Handelt es sich um einen funktionellen Engstand ist es anzuraten, zusätzlich eine Behandlung bei einem Logopäden durchzuführen. Durch gezieltes Training kann das Gleichgewicht der Muskelbewegungen von Lippe, Zunge und Wange wieder hergestellt werden.
Neben herausnehmbaren Geräten kann auch eine Behandlung mit einer festsitzenden Zahnspange durchgeführt werden. Mindestens zur Feinregulierung der Zahnstellung ist diese meist notwendig.
Engstandbehandlung bei Erwachsenen
Bei erwachsenen Patienten ist das Wachstum abgeschlossen. Eine kieferorthopädische Behandlung ist daher erschwert und mit herausnehmbaren Geräten nahezu unmöglich.
Lediglich mit losen Schienen, welche aus durchsichtigem Kunststoff bestehen, werden bei leichteren Fällen eingesetzt. Diese können leichte Korrekturen vornehmen und verhindern vor allem ein weiteres Wandern.
Bei einer Doppelanlage, also dass ein Zahn zu viel vorhanden ist, wird dieser mit einem kleinen operativen Eingriff entfernt. Das Zähne Ziehen erfolgt genauso bei Kindern. Im Anschluss ist eine kieferorthopädische Behandlung mit einer festen Zahnspange notwendig, um die Zähne in die richtige Stellung zu bewegen.
Ist der Engstand bedingt durch einen zu schmalen Oberkiefer so ist eine rein kieferorthopädische Behandlung nicht mehr ausreichend. In solchen Fällen erfolgt eine Gaumennahterweiterung durch eine Kombination aus kieferchirurgisch-kieferorthopädischer Behandlung.

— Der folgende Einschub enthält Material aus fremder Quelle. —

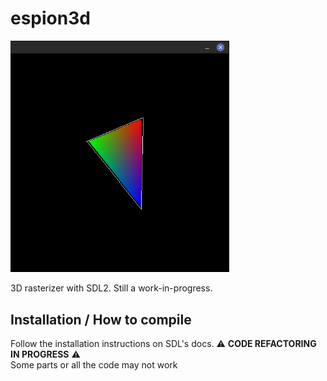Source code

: # espion3d  

  <img src="https://raw.githubusercontent.com/spy-ware/espion3d/main/screenshot.png" width="350">

3D rasterizer with SDL2. Still a work-in-progress.

## Installation / How to compile

Follow the installation instructions on SDL's docs.
⚠️ **CODE REFACTORING IN PROGRESS** ⚠️  
Some parts or all the code may not work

Kosten der Engstandbehandlung
Eine pauschale Aussage über die Kosten der Behandlung von Engständen kann nicht getroffen werden. Diese sind stark davon abhängig, wie alt der Patient ist, um welche Form der Fehlstellung es sich handelt und welche Materialien zur Behandlung verwendet werden.
Fällt der Befund in bestimmte kieferorthopädische Indikationsgruppen, und zwar mindestens in Gruppe 3, werden die Kosten für eine kieferorthopädische Behandlung bei Kindern und Jugendlichen von der gesetzlichen Krankenkasse übernommen.
Die Kostenübernahme bei erwachsenen Männern und Frauen erfolgt, mit Ausnahme von sehr schweren Fällen, in der Regel nicht.
Private Krankenversicherungen und Zahnzusatzversicherungen übernehmen die Kosten für die Behandlung je nach gewählten Vertrags- bzw. Tarifverbindungen. Diese müssen individuell abgeklärt werden.